In other words, density plays a much bigger and more important role in the type of innovation than in the rate of innovation.

Large cities not only have deep pools of talent and a critical mass of specialists, they also have the density to forge connections between people and firms with diverse bases of knowledge.

Ultimately, the better way to think about the geography of innovation is not city versus suburb but city and suburb. If cities are the centers for more cutting-edge innovation, the suburbs remain home to the big established companies that require large campuses to house their activities and people, and which tend to engage in a lot of patenting.

It will be interesting to track these trends in the coming years, as big companies seek to urbanize their suburban campuses.

Brainard wants to transform office building parking lots along U.S. 31 into ‘little villages’
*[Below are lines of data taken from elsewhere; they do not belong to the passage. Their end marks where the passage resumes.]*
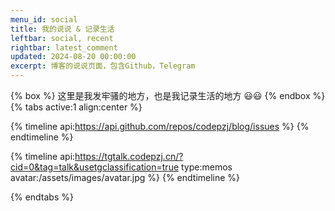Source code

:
 ```yaml
---
menu_id: social
title: 我的说说 & 记录生活
leftbar: social, recent
rightbar: latest_comment
updated: 2024-08-20 00:00:00
excerpt: 博客的说说页面，包含Github，Telegram
---
```


{% box %}
这里是我发牢骚的地方，也是我记录生活的地方 😃😃
{% endbox %}
{% tabs active:1 align:center %}

<!-- tab Github -->

{% timeline api:https://api.github.com/repos/codepzj/blog/issues %}
{% endtimeline %}

<!-- tab Telegram -->

{% timeline api:https://tgtalk.codepzj.cn/?cid=0&tag=talk&usetgclassification=true type:memos avatar:/assets/images/avatar.jpg %}
{% endtimeline %}

{% endtabs %}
Chris Sikich discusses plans to insert mixed uses, including, residential and retail development similar to Carmel’s downtown, into the state’s second largest commercial hub along US 31.

When Carmel Mayor Jim Brainard looks at the 5-mile stretch of highway, he doesn’t just see multistory corporate headquarters and health care complexes that have been so instrumental in building the city’s financial base. He says there are hundreds of acres of underused land, not just the few tracts of green space on the market, but also the seas of parking lots that serve the buildings.
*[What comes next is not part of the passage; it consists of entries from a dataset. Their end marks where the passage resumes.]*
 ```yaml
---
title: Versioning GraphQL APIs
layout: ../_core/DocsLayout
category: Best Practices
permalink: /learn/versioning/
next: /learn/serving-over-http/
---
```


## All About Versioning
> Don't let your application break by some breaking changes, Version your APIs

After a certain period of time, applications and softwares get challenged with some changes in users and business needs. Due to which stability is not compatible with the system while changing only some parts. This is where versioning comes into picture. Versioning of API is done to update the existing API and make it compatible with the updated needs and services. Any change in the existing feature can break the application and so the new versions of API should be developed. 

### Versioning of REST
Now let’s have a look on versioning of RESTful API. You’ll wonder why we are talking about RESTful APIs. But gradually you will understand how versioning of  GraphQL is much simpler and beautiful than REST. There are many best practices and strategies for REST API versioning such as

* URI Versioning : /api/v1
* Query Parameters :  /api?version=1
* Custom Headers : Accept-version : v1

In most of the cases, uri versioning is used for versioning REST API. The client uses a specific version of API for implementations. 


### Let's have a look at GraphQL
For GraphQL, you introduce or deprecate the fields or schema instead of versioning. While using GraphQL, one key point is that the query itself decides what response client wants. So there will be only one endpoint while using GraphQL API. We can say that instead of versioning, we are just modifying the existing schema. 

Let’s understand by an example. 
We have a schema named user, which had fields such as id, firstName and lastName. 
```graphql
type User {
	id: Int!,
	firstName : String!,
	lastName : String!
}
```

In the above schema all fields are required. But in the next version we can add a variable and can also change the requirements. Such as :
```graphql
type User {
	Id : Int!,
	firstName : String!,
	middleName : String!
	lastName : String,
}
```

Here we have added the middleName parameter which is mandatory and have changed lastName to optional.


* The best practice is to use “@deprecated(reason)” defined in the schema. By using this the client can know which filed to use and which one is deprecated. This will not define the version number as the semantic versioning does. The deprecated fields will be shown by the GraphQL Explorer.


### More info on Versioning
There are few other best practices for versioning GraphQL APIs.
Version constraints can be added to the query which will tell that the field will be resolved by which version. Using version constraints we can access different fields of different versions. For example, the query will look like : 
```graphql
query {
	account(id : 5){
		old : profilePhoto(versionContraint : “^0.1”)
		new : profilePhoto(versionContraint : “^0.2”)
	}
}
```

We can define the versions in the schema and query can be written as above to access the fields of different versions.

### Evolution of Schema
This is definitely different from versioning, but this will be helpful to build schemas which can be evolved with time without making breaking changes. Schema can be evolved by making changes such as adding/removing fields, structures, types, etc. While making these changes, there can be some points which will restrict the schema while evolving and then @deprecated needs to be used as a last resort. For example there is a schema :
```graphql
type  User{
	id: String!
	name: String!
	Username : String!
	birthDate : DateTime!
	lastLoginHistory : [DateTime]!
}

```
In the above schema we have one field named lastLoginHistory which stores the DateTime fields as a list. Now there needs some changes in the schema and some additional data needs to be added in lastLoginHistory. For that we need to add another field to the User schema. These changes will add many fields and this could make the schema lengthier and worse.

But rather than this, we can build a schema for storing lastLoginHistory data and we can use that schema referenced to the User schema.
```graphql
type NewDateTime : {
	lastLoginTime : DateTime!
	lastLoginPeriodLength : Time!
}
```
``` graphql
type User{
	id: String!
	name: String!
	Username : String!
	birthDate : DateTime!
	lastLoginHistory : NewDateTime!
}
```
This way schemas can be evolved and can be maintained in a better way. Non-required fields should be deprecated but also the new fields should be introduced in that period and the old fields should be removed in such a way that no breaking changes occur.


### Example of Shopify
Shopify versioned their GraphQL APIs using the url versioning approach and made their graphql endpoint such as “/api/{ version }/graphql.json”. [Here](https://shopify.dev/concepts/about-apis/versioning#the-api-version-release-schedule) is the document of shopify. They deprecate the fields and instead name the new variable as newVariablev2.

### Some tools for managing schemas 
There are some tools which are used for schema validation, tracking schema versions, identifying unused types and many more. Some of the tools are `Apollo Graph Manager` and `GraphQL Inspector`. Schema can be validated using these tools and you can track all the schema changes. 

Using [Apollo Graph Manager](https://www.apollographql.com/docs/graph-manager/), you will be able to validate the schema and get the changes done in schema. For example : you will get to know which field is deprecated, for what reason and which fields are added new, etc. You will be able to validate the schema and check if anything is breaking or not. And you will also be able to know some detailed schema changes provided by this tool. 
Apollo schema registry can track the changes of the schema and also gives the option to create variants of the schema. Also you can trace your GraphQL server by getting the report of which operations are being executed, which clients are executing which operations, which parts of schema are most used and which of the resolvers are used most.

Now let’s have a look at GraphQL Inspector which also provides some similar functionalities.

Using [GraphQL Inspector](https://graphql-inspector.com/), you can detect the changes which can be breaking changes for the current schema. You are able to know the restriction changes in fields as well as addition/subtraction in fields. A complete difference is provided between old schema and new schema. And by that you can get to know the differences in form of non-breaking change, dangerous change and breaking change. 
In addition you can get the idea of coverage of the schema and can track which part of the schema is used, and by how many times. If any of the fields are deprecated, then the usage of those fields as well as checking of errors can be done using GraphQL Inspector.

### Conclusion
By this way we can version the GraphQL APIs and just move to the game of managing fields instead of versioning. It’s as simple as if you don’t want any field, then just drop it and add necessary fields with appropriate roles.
“It’s such a waste of space, these big suburban parking lots, which don’t look very nice,” Brainard said. “I anticipate some day there will be little villages around those office towers.”

The mayor is proposing to provide millions in taxpayer incentives for property owners and developers to build restaurants, shops, apartments and condos with parking garages along U.S. 31

As Carmel has developed its urban core, several high-profile corporations have fled the U.S. 31 corridor for the more walkable environment being created in the city’s downtown area.

“The market is changing,” Brainard said. “People don’t want to get in their cars to drive to lunch anymore. They want to walk someplace close to their office.”

He thinks the highest quality development comes from public-private partnerships. He wants to guide development as he has in Carmel’s urban core. He hopes to offer incentives to encourage the development of shops, restaurants, homes and public spaces. That most likely means using TIF districts to pay back city bonds for parking garages, which in the past have cost from $10 million to $20 million each.

The Mall of the Future Will Have No Stores

PHOTO: FORD LAND At Fairlane Town Center in Dearborn, Mich., Starwood Capital brought in Ford, which converted a former department store into a workspace for its engineering and purchasing staff.

Shopping-center landlords are rethinking the traditional mall model—and shops aren’t necessarily part of the equation.

As retailers close bricks-and-mortar stores at an accelerating pace, shopping-center landlords like Starwood Capital are facing a vexing question: What to do with all this empty space?

Some landlords plug empty spaces with churches, for-profit schools and random enterprises while they figure out a long-term plan. Others see a future in mixed-use real estate, converting malls into streetscapes with restaurants, offices and housing. And some are razing properties altogether and turning them into entertainment or industrial parks.

Many mall owners are trying to liven up the experience, bringing more dining and entertainment tenants and eschewing the traditional mix.

Galina Tachieva: Occupy Wall Street? Occupy the Unoccupied . . . Occupy Sprawl!

As thousands cram into the winding streets and public spaces of lower Manhattan in a revolt against the “corporate forces of the world,” Galina Tachieva would really prefer protesters take over an abandoned Walmart parking lot instead.
She’d really prefer we occupy sprawl viagra paypal.
One of my personal heroes, Tachieva is a partner at Duany Plater-Zyberk & Company, Architects and Town Planners (DPZ), Miami, and author of the Sprawl Repair Manual. She specializes in suburban retrofits—revamping automobile-oriented, sprawling regions into more lively, sustainable, and compact communities.